Hello! I am automating a process where I need to extract a date (“M/d/yyyy”) format from Excel. However when I access this date in UiPath, I noticed that sometimes it’s in “M/d/yyyy” format and sometimes it’s in the “M/d/yyy 00:00:00” format. I didn’t realize it was inconsistent…

I want the date in the “M/dd/yyyy” format. When it has the time stamp I do this:
DateTime.ParseExact(Excel_InvoiceDate, “M/d/yyyy 00:00:00”,
System.Globalization.CultureInfo.InvariantCulture).ToString(“M/dd/yyyy”)

What should I do to take into account both the time stamp case and the no timestamp case?

Hi @Hisuhong

give the format like this “M/dd/yyyy hh:mm:ss”

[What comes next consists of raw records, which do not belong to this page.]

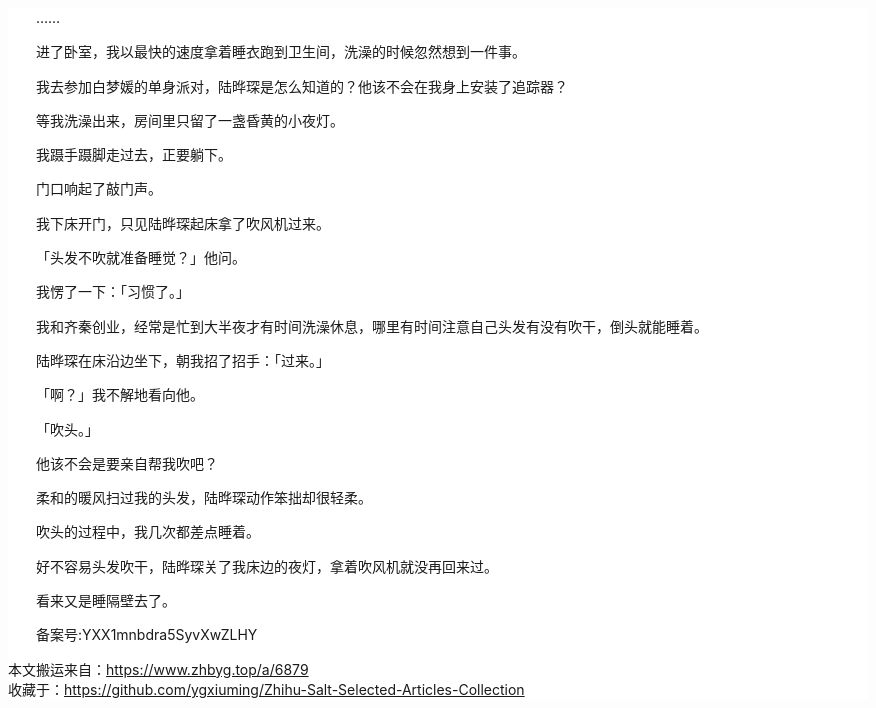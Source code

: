 &emsp;&emsp;……  
  
&emsp;&emsp;进了卧室，我以最快的速度拿着睡衣跑到卫生间，洗澡的时候忽然想到一件事。  
  
&emsp;&emsp;我去参加白梦媛的单身派对，陆晔琛是怎么知道的？他该不会在我身上安装了追踪器？  
  
&emsp;&emsp;等我洗澡出来，房间里只留了一盏昏黄的小夜灯。  
  
&emsp;&emsp;我蹑手蹑脚走过去，正要躺下。  
  
&emsp;&emsp;门口响起了敲门声。  
  
&emsp;&emsp;我下床开门，只见陆晔琛起床拿了吹风机过来。  
  
&emsp;&emsp;「头发不吹就准备睡觉？」他问。  
  
&emsp;&emsp;我愣了一下：「习惯了。」  
  
&emsp;&emsp;我和齐秦创业，经常是忙到大半夜才有时间洗澡休息，哪里有时间注意自己头发有没有吹干，倒头就能睡着。  
  
&emsp;&emsp;陆晔琛在床沿边坐下，朝我招了招手：「过来。」  
  
&emsp;&emsp;「啊？」我不解地看向他。  
  
&emsp;&emsp;「吹头。」  
  
&emsp;&emsp;他该不会是要亲自帮我吹吧？  
  
&emsp;&emsp;柔和的暖风扫过我的头发，陆晔琛动作笨拙却很轻柔。  
  
&emsp;&emsp;吹头的过程中，我几次都差点睡着。  
  
&emsp;&emsp;好不容易头发吹干，陆晔琛关了我床边的夜灯，拿着吹风机就没再回来过。  
  
&emsp;&emsp;看来又是睡隔壁去了。  
  
&emsp;&emsp;备案号:YXX1mnbdra5SyvXwZLHY  
  
本文搬运来自：https://www.zhbyg.top/a/6879  
 收藏于：https://github.com/ygxiuming/Zhihu-Salt-Selected-Articles-Collection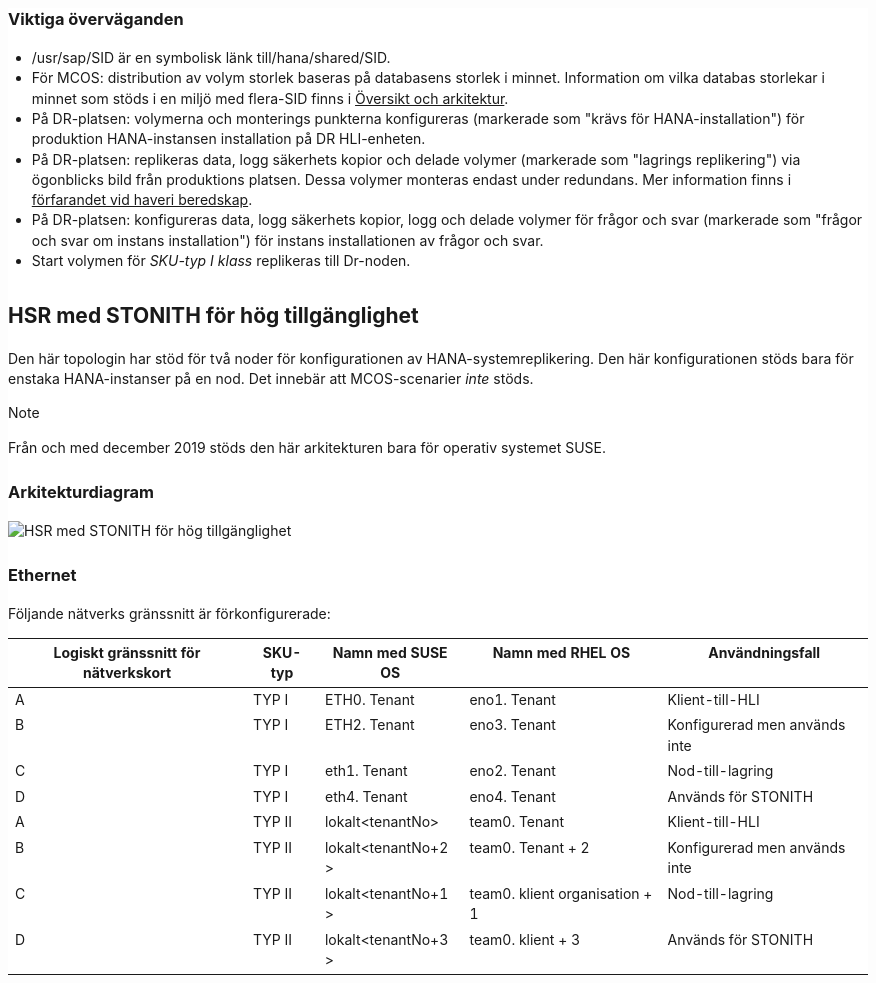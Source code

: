 ### <a name="key-considerations"></a>Viktiga överväganden
- /usr/sap/SID är en symbolisk länk till/hana/shared/SID.
- För MCOS: distribution av volym storlek baseras på databasens storlek i minnet. Information om vilka databas storlekar i minnet som stöds i en miljö med flera-SID finns i [Översikt och arkitektur](./hana-overview-architecture.md).
- På DR-platsen: volymerna och monterings punkterna konfigureras (markerade som "krävs för HANA-installation") för produktion HANA-instansen installation på DR HLI-enheten. 
- På DR-platsen: replikeras data, logg säkerhets kopior och delade volymer (markerade som "lagrings replikering") via ögonblicks bild från produktions platsen. Dessa volymer monteras endast under redundans. Mer information finns i [förfarandet vid haveri beredskap](./hana-overview-high-availability-disaster-recovery.md). 
- På DR-platsen: konfigureras data, logg säkerhets kopior, logg och delade volymer för frågor och svar (markerade som "frågor och svar om instans installation") för instans installationen av frågor och svar.
- Start volymen för *SKU-typ I klass* replikeras till Dr-noden.

## <a name="hsr-with-stonith-for-high-availability"></a>HSR med STONITH för hög tillgänglighet
 
Den här topologin har stöd för två noder för konfigurationen av HANA-systemreplikering. Den här konfigurationen stöds bara för enstaka HANA-instanser på en nod. Det innebär att MCOS-scenarier *inte* stöds.

> [!NOTE]
> Från och med december 2019 stöds den här arkitekturen bara för operativ systemet SUSE.


### <a name="architecture-diagram"></a>Arkitekturdiagram  

![HSR med STONITH för hög tillgänglighet](media/hana-supported-scenario/HSR-with-STONITH.png)



### <a name="ethernet"></a>Ethernet
Följande nätverks gränssnitt är förkonfigurerade:

| Logiskt gränssnitt för nätverkskort | SKU-typ | Namn med SUSE OS | Namn med RHEL OS | Användningsfall|
| --- | --- | --- | --- | --- |
| A | TYP I | ETH0. Tenant | eno1. Tenant | Klient-till-HLI |
| B | TYP I | ETH2. Tenant | eno3. Tenant | Konfigurerad men används inte |
| C | TYP I | eth1. Tenant | eno2. Tenant | Nod-till-lagring |
| D | TYP I | eth4. Tenant | eno4. Tenant | Används för STONITH |
| A | TYP II | lokalt\<tenantNo> | team0. Tenant | Klient-till-HLI |
| B | TYP II | lokalt\<tenantNo+2> | team0. Tenant + 2 | Konfigurerad men används inte |
| C | TYP II | lokalt\<tenantNo+1> | team0. klient organisation + 1 | Nod-till-lagring |
| D | TYP II | lokalt\<tenantNo+3> | team0. klient + 3 | Används för STONITH |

DateTime.ParseExact(Excel_InvoiceDate, “M/dd/yyyy hh:mm:ss”,
System.Globalization.CultureInfo.InvariantCulture).ToString(“M/dd/yyyy”)

Thanks
ashwin S

The issue is that if the date doesn’t have the time stamp, it returns an error. And some dates in Excel have this time stamp when I read it in Excel while some don’t, even though they are formatted in the same way in Excel.

Oh never mind. Let me try your suggestion

Hello @Hisuhong

The reason for this is, in the excel sheet, we can convert the data format as we needed irrespective of the exact format that is behind in the cell values. However, when reading the excel file through UiPath, it doesn’t consider the format of the values that we see in the excel file. it extracts the exact value as it is. Hence, if the values are in different formats, this will happen.

So what you can do is, get the values converted to the needed format just like @AshwinS2 mentioned…

@Lahiru.Fernando @AshwinS2 I think I know what my issue is. When I read the Excel data, if I check “PreserveFormat” it will not give me the time stamp, but it will if I un check it. :sweat_smile:

Hi
the expression would be like this which will take if the value has timestamp or if not as well

DateTime.ParseExact(Excel_InvoiceDate.ToString.SubString(0,9).Trim, “M/d/yyyy”,
System.Globalization.CultureInfo.InvariantCulture).ToString(“M/dd/yyyy”)

Cheers @Hisuhong

This topic was automatically closed 3 days after the last reply. New replies are no longer allowed.